ROMA – “Prima di attuare il Concordato preventivo biennale sarebbe corretto disporre di un quadro normativo chiaro e stabile, che preveda il riconoscimento del tempo necessario per comprendere e valutarne ogni risvolto: questo dimostrerebbe finalmente un atteggiamento rispettoso e attento delle istituzioni verso i contribuenti e i professionisti, che dovrebbero favorire un rapporto di compliance ma alle condizioni attuali certamente non possono farlo. In mancanza di un quadro normativo chiaro, non si potrà purtroppo che constatare come ulteriormente disatteso l’obiettivo dichiarato nella Delega Fiscale, che aveva introdotto l’istituto con l’intento di voler semplificare il rapporto tra Fisco e contribuente. Così come, peraltro, non si potrà che imputarne l’insuccesso o la sua ridotta efficacia a questo modo di legiferare e alla mancata volontà del legislatore di concedere i tempi necessari per valutare l’adesione al nuovo istituto nei suoi diversi aspetti”. Lo affermano in una nota i vertici dei sindacati dei commercialisti Francesco Cataldi, presidente UNGDCEC, Edoardo Ginevra, presidente AIDC, e Maria Pia Nucera, presidente ADC.
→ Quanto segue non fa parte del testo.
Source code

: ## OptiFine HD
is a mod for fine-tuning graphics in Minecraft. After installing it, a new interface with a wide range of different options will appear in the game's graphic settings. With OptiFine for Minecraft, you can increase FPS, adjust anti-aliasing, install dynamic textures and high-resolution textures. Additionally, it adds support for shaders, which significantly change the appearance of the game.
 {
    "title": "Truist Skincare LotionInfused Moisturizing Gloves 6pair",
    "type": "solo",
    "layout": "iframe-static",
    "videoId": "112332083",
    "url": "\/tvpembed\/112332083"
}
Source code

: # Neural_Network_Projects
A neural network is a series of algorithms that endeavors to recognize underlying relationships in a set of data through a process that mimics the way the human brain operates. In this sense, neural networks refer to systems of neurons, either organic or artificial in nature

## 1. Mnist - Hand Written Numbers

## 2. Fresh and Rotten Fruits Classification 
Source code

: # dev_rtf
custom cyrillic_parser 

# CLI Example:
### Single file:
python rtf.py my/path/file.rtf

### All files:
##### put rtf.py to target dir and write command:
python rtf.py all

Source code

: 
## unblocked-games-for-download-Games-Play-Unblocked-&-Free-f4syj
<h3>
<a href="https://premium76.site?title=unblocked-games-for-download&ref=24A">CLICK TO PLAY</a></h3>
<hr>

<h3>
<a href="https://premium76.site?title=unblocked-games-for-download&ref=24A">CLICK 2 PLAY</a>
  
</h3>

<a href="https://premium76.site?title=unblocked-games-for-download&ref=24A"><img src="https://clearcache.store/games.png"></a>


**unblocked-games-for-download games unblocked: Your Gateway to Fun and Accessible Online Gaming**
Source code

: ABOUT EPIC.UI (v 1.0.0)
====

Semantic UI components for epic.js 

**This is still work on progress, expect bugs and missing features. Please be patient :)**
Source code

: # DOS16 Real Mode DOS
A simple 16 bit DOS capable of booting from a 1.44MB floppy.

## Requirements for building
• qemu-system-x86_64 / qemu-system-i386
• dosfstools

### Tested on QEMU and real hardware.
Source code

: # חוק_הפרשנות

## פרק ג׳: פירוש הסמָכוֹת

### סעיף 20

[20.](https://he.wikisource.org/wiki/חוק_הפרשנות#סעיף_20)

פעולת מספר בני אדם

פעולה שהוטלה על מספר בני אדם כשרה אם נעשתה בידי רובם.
“L’obiettivo del Concordato preventivo biennale (CPB) è ambizioso e richiede un cambio culturale. Ci aspettavamo una svolta radicale, invece abbiamo dovuto assistere, ancora una volta, alla consueta contrapposizione tra gli intenti dichiarati e ciò che è realmente accaduto, con continue modifiche apportate in itinere alla disciplina del CPB”, rimarcano i presidenti delle associazioni di categoria. “In particolare, la norma che introduce un regime sanzionatorio penalizzante per i soggetti che decidono di non aderire al concordato, nonché la possibilità, per chi al contrario aderisce, di accedere ad un ravvedimento dei teorici imponibili non dichiarati negli anni pregressi, sta mettendo in seria difficoltà i contribuenti e i professionisti, per la difficile valutazione di ogni singola situazione che comporta calcoli di convenienza e valutazioni soggettive”.
“A ciò, si aggiunga il dover assistere a una campagna comunicativa da parte dell’Agenzia delle Entrate e del Ministero omissiva di tutti gli aspetti di complessità insiti nel nuovo strumento, che vengono lasciati sulle spalle dei professionisti: anche in questo messaggio, il lavoro dei commercialisti è banalizzato e mortificato”.
Cataldi, Ginevra e Nucera sottolineano come “in una situazione simile, la richiesta di proroga della scadenza è quasi ovvia e necessaria: con questi tempi e in queste condizioni per i professionisti è impossibile svolgere al meglio il proprio lavoro con evidenti effetti sul numero di adesioni. L’auspicio è che il Governo, nel comprendere le ragioni alla base del disagio e dell’imbarazzo evidenziate, possa decidere senza ulteriori indugi di concedere un maggior termine riconoscendo la necessità di “tempi tecnici” adeguati. Sarebbe una scelta di rispetto e civiltà giuridica”.